◆ **Task brief**: Check every line of the entries below for the word "Credential", then give only the number of lines that have it.

[Start of section]

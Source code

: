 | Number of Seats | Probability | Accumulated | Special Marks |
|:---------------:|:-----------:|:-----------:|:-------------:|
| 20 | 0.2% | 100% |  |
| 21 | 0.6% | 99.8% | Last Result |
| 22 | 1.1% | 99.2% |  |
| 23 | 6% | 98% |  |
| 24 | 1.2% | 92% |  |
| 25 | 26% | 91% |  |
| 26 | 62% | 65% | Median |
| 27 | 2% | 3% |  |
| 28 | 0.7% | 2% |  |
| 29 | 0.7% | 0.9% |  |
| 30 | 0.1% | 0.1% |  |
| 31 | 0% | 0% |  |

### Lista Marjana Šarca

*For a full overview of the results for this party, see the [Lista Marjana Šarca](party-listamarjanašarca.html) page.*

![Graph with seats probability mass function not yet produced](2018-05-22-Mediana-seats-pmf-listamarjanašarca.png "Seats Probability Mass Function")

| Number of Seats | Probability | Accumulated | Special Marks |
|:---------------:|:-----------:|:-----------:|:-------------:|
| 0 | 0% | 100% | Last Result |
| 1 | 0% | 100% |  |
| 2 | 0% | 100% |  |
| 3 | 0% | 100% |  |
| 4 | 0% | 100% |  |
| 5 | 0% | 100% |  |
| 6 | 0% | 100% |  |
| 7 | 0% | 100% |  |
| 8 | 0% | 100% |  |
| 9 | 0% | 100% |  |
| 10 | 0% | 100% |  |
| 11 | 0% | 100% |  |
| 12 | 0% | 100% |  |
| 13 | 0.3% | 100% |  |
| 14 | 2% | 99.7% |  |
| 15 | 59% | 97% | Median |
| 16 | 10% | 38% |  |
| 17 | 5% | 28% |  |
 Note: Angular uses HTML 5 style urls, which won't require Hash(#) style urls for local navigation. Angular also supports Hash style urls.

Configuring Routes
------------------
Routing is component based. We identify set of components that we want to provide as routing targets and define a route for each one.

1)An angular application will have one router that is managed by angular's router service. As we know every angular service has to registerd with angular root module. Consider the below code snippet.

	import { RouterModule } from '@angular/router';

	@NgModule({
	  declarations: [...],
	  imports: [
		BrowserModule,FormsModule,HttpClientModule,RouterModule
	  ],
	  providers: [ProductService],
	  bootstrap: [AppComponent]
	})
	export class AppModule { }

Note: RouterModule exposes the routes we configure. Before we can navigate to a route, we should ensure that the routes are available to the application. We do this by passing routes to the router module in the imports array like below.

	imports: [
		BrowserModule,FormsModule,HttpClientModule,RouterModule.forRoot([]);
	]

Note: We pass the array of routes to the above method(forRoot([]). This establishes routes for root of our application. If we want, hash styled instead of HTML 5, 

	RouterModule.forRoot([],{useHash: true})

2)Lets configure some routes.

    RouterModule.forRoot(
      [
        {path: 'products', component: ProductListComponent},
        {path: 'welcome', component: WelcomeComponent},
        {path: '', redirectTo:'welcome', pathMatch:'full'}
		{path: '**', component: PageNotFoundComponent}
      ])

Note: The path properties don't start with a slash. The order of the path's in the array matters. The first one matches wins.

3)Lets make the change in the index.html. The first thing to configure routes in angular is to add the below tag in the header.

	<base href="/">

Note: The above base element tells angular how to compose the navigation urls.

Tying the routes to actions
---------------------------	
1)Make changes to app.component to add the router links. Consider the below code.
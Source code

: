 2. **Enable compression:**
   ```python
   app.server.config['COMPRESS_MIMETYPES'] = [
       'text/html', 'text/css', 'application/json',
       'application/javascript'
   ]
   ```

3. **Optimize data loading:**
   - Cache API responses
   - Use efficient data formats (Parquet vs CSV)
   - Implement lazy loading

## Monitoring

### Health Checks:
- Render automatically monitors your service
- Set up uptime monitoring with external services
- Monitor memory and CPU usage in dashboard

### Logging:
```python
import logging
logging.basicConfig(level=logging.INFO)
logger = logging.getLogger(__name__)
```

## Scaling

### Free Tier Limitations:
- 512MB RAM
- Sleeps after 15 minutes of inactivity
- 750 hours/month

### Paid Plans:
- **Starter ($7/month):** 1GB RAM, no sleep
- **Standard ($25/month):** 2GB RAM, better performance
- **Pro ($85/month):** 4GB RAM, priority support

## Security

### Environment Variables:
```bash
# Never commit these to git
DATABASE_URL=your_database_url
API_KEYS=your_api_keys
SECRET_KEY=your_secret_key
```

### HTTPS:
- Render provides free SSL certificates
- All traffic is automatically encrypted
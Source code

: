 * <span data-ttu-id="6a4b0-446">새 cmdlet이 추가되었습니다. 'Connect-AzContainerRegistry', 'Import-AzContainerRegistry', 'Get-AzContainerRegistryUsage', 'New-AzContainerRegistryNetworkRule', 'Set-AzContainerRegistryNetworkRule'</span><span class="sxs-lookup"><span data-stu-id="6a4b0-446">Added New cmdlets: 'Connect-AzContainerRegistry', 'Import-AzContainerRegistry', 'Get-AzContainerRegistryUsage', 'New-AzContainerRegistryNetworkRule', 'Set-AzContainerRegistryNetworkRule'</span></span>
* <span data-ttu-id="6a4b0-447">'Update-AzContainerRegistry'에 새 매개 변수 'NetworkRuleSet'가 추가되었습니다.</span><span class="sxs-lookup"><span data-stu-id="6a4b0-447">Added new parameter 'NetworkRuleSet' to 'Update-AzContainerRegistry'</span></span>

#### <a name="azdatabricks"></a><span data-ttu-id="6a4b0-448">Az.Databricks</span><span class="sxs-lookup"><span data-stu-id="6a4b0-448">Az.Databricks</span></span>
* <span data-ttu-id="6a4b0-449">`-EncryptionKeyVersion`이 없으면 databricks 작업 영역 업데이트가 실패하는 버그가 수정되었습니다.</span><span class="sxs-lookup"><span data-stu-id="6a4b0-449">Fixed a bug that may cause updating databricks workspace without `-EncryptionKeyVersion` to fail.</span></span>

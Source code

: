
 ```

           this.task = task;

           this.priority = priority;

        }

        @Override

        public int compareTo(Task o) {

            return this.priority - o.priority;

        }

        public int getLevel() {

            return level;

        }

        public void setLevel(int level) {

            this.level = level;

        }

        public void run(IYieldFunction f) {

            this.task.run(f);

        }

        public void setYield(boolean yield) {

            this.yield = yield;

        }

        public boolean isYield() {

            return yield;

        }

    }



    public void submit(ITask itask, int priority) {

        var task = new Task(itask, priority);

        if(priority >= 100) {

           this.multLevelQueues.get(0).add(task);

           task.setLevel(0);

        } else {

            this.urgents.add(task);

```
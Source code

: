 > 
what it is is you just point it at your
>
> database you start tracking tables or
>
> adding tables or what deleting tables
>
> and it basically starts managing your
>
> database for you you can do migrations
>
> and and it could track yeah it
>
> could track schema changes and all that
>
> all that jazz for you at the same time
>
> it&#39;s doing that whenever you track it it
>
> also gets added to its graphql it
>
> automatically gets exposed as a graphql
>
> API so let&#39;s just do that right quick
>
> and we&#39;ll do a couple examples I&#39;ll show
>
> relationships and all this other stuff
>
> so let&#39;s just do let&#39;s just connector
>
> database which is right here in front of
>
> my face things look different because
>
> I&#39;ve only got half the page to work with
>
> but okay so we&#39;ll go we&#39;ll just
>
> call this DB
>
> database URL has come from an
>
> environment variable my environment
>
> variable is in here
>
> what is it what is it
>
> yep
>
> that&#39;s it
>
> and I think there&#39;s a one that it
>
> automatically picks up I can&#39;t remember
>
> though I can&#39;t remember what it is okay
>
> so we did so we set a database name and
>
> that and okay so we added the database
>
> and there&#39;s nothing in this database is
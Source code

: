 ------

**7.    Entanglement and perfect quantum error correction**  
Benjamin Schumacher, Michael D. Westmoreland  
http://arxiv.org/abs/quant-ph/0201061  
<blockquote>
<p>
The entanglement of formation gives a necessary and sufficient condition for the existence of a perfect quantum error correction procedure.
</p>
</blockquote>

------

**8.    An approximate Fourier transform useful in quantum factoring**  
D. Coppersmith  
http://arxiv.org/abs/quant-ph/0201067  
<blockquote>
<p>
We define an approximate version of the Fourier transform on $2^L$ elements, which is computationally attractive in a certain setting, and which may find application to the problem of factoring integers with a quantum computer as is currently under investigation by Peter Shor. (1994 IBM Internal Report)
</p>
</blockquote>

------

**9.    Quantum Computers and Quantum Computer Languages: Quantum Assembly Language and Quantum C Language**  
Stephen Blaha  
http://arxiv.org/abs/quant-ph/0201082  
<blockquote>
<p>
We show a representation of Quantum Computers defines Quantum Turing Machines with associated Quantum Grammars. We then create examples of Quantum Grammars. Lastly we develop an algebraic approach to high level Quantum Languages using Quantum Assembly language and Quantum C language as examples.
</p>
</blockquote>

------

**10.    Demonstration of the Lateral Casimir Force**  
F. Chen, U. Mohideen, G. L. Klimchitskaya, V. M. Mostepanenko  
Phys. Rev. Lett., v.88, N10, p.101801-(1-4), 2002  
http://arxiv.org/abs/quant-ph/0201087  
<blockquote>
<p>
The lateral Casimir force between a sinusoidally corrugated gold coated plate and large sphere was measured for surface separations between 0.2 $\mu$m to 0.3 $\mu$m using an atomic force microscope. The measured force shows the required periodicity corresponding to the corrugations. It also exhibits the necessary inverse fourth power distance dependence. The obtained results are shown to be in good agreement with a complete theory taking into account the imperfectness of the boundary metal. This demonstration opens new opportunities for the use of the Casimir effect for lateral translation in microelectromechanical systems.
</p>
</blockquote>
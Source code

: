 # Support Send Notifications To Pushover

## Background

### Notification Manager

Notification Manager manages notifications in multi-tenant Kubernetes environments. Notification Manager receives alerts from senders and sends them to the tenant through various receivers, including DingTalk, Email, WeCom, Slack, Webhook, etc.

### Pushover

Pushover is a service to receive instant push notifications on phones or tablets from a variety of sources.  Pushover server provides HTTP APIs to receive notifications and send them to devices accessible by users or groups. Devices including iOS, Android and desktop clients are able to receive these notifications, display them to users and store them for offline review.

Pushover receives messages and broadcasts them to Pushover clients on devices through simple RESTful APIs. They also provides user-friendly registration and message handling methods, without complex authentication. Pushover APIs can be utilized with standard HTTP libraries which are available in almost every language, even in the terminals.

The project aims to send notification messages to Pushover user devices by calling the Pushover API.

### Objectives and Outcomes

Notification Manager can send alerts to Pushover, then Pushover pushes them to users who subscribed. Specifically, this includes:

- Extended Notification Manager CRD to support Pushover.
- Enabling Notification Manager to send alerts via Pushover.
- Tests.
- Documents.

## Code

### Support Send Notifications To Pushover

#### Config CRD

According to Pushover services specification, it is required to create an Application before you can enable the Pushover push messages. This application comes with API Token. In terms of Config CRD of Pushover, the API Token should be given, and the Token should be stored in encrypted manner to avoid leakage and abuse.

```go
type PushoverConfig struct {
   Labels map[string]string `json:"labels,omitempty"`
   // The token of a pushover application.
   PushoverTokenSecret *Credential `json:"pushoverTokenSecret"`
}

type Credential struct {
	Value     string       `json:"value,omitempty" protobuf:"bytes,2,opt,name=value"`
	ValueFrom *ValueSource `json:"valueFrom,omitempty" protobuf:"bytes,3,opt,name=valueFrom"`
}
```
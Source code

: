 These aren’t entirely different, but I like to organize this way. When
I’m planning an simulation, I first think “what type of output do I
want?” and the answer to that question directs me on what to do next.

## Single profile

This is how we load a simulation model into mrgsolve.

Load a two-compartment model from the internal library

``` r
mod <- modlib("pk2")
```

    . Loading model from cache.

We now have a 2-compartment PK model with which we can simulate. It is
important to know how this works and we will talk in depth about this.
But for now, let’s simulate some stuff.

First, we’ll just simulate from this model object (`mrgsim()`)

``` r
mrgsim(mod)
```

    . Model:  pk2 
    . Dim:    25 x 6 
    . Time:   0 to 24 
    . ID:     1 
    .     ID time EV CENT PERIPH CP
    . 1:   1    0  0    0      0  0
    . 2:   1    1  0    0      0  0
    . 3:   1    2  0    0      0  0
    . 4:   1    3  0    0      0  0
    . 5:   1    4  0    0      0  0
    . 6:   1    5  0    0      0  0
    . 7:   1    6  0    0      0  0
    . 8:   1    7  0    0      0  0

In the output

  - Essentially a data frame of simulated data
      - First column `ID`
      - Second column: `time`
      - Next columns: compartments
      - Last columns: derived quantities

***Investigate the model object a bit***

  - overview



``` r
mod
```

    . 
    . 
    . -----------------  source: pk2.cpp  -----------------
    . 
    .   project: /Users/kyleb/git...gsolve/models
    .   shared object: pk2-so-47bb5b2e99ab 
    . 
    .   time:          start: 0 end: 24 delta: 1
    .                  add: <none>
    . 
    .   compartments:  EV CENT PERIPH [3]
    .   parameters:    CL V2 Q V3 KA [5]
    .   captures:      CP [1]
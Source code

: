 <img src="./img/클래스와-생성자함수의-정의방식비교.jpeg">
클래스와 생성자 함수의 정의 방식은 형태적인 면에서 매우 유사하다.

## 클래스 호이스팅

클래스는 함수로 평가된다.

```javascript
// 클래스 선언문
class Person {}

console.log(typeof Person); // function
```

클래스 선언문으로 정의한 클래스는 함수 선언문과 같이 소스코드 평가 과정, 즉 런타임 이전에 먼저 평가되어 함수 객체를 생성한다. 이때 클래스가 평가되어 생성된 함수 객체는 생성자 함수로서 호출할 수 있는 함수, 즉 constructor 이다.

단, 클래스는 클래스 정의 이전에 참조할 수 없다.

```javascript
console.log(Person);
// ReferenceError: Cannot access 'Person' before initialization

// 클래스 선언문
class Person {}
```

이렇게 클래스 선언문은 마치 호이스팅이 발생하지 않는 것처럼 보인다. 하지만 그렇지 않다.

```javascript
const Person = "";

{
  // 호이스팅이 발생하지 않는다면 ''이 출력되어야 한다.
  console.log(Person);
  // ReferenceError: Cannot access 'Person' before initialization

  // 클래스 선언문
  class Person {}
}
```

[End of section]

◆ **Task output**: 2